Records from a data collection:
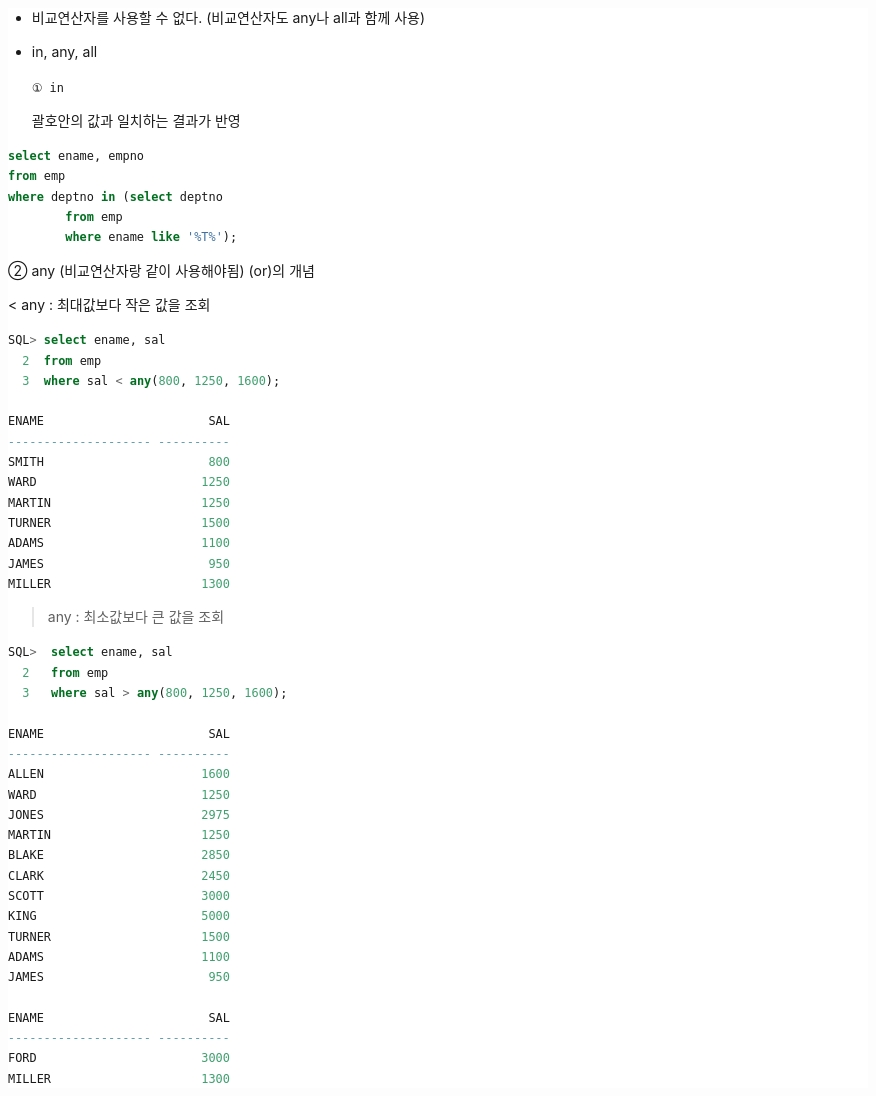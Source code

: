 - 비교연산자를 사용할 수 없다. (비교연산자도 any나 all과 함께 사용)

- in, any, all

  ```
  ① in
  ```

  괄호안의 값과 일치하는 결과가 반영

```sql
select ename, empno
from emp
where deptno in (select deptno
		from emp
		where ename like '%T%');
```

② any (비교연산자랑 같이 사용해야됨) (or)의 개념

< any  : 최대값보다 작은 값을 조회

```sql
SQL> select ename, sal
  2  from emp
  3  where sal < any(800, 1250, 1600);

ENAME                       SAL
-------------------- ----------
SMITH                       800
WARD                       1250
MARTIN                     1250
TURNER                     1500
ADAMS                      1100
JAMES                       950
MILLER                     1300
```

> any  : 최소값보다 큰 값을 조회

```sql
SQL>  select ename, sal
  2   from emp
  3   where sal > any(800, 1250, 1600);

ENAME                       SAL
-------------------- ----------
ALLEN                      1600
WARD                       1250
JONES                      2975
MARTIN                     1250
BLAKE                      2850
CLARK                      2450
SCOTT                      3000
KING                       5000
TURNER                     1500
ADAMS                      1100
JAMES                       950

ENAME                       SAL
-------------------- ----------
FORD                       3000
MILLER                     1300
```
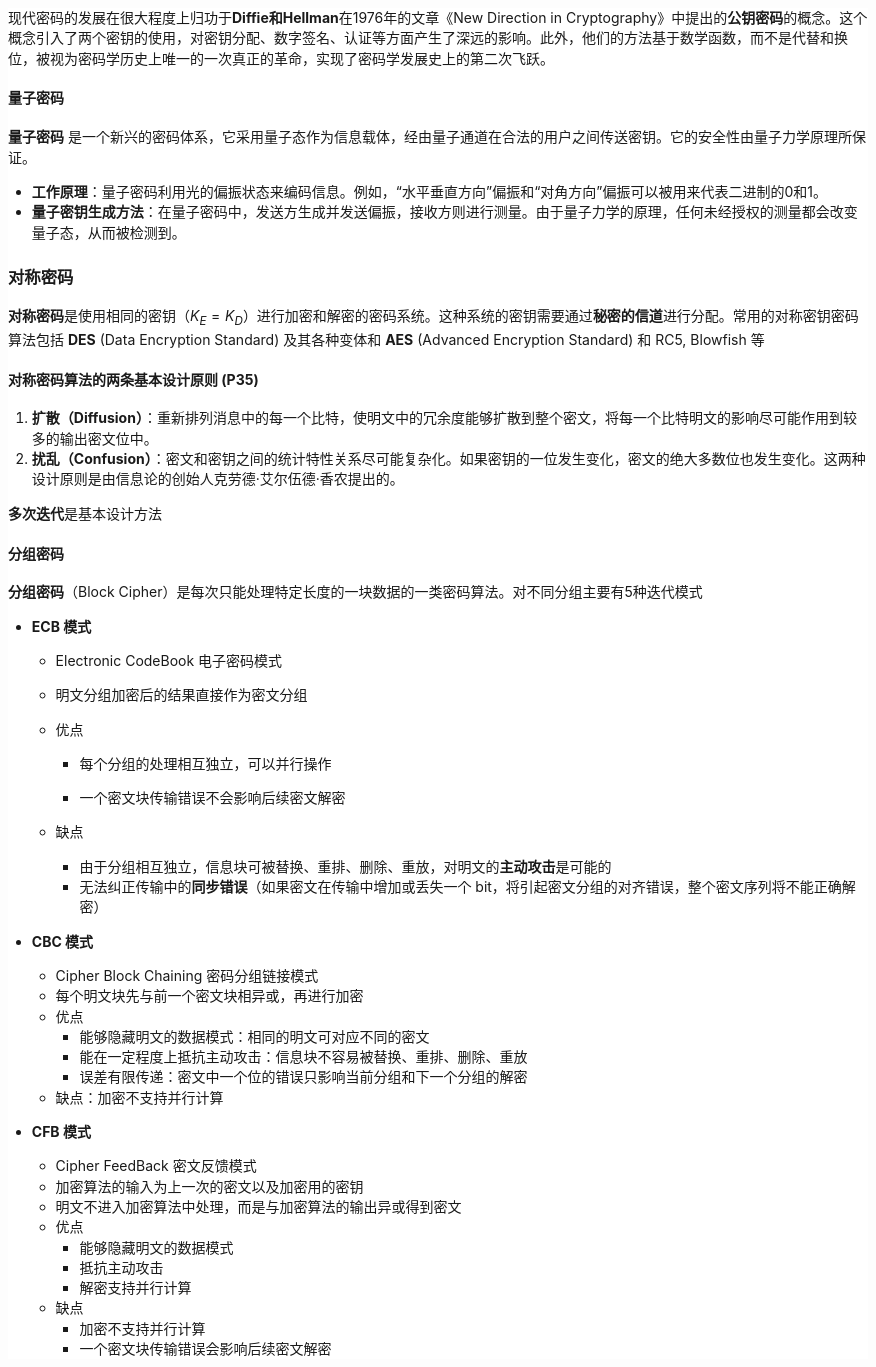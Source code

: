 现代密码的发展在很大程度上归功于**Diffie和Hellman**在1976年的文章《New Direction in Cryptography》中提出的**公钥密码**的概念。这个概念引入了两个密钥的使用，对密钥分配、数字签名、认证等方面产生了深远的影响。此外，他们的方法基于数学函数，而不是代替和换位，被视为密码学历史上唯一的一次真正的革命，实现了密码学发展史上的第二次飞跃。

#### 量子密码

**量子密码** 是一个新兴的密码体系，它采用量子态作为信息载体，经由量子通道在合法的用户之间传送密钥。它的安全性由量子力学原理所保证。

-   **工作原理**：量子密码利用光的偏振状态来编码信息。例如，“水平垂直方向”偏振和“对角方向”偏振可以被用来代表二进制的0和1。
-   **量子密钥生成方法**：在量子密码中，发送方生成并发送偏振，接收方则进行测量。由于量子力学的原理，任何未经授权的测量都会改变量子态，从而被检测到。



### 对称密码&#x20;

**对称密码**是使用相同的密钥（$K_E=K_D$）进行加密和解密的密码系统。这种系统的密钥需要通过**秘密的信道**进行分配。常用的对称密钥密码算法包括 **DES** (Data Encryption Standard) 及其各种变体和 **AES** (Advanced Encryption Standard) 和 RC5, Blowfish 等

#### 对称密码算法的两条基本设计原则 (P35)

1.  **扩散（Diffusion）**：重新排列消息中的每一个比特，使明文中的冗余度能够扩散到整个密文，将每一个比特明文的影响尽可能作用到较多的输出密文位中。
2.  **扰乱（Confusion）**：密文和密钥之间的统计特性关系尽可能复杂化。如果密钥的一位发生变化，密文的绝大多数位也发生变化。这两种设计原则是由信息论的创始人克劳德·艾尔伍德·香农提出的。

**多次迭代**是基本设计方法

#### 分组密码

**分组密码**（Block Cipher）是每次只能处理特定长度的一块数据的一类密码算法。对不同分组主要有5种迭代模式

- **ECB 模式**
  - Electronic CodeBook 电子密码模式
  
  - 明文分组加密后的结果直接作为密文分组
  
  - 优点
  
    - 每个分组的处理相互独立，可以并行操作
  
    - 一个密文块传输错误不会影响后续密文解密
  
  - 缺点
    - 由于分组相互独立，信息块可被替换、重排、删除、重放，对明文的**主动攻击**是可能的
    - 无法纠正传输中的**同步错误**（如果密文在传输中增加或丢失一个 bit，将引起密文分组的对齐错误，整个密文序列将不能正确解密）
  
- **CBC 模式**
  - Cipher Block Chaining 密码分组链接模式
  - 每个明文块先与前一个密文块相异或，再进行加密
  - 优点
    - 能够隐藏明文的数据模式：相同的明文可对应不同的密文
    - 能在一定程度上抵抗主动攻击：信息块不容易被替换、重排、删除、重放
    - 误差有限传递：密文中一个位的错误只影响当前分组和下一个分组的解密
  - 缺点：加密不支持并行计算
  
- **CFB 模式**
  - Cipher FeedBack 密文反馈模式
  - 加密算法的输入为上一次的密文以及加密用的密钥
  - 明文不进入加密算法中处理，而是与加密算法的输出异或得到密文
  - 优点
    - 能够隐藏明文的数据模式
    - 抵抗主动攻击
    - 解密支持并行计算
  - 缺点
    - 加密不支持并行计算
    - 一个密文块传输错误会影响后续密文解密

> _What is needed_: Each line from the first line of the records through the line containing "- Electronic CodeBook 电子密码模式" must be reproduced exactly, with both ends included and all pictures omitted; nothing else belongs in the answer.

> _Problem solution_:
Source code

: - 비교연산자를 사용할 수 없다. (비교연산자도 any나 all과 함께 사용)

- in, any, all

  ```
  ① in
  ```

  괄호안의 값과 일치하는 결과가 반영

```sql
select ename, empno
from emp
where deptno in (select deptno
		from emp
		where ename like '%T%');
```

② any (비교연산자랑 같이 사용해야됨) (or)의 개념

< any  : 최대값보다 작은 값을 조회

```sql
SQL> select ename, sal
  2  from emp
  3  where sal < any(800, 1250, 1600);

ENAME                       SAL
-------------------- ----------
SMITH                       800
WARD                       1250
MARTIN                     1250
TURNER                     1500
ADAMS                      1100
JAMES                       950
MILLER                     1300
```

> any  : 최소값보다 큰 값을 조회

```sql
SQL>  select ename, sal
  2   from emp
  3   where sal > any(800, 1250, 1600);

ENAME                       SAL
-------------------- ----------
ALLEN                      1600
WARD                       1250
JONES                      2975
MARTIN                     1250
BLAKE                      2850
CLARK                      2450
SCOTT                      3000
KING                       5000
TURNER                     1500
ADAMS                      1100
JAMES                       950

ENAME                       SAL
-------------------- ----------
FORD                       3000
MILLER                     1300
```
Source code

: 现代密码的发展在很大程度上归功于**Diffie和Hellman**在1976年的文章《New Direction in Cryptography》中提出的**公钥密码**的概念。这个概念引入了两个密钥的使用，对密钥分配、数字签名、认证等方面产生了深远的影响。此外，他们的方法基于数学函数，而不是代替和换位，被视为密码学历史上唯一的一次真正的革命，实现了密码学发展史上的第二次飞跃。

#### 量子密码

**量子密码** 是一个新兴的密码体系，它采用量子态作为信息载体，经由量子通道在合法的用户之间传送密钥。它的安全性由量子力学原理所保证。

-   **工作原理**：量子密码利用光的偏振状态来编码信息。例如，“水平垂直方向”偏振和“对角方向”偏振可以被用来代表二进制的0和1。
-   **量子密钥生成方法**：在量子密码中，发送方生成并发送偏振，接收方则进行测量。由于量子力学的原理，任何未经授权的测量都会改变量子态，从而被检测到。



### 对称密码&#x20;

**对称密码**是使用相同的密钥（$K_E=K_D$）进行加密和解密的密码系统。这种系统的密钥需要通过**秘密的信道**进行分配。常用的对称密钥密码算法包括 **DES** (Data Encryption Standard) 及其各种变体和 **AES** (Advanced Encryption Standard) 和 RC5, Blowfish 等

#### 对称密码算法的两条基本设计原则 (P35)

1.  **扩散（Diffusion）**：重新排列消息中的每一个比特，使明文中的冗余度能够扩散到整个密文，将每一个比特明文的影响尽可能作用到较多的输出密文位中。
2.  **扰乱（Confusion）**：密文和密钥之间的统计特性关系尽可能复杂化。如果密钥的一位发生变化，密文的绝大多数位也发生变化。这两种设计原则是由信息论的创始人克劳德·艾尔伍德·香农提出的。

**多次迭代**是基本设计方法

#### 分组密码

**分组密码**（Block Cipher）是每次只能处理特定长度的一块数据的一类密码算法。对不同分组主要有5种迭代模式

- **ECB 模式**
  - Electronic CodeBook 电子密码模式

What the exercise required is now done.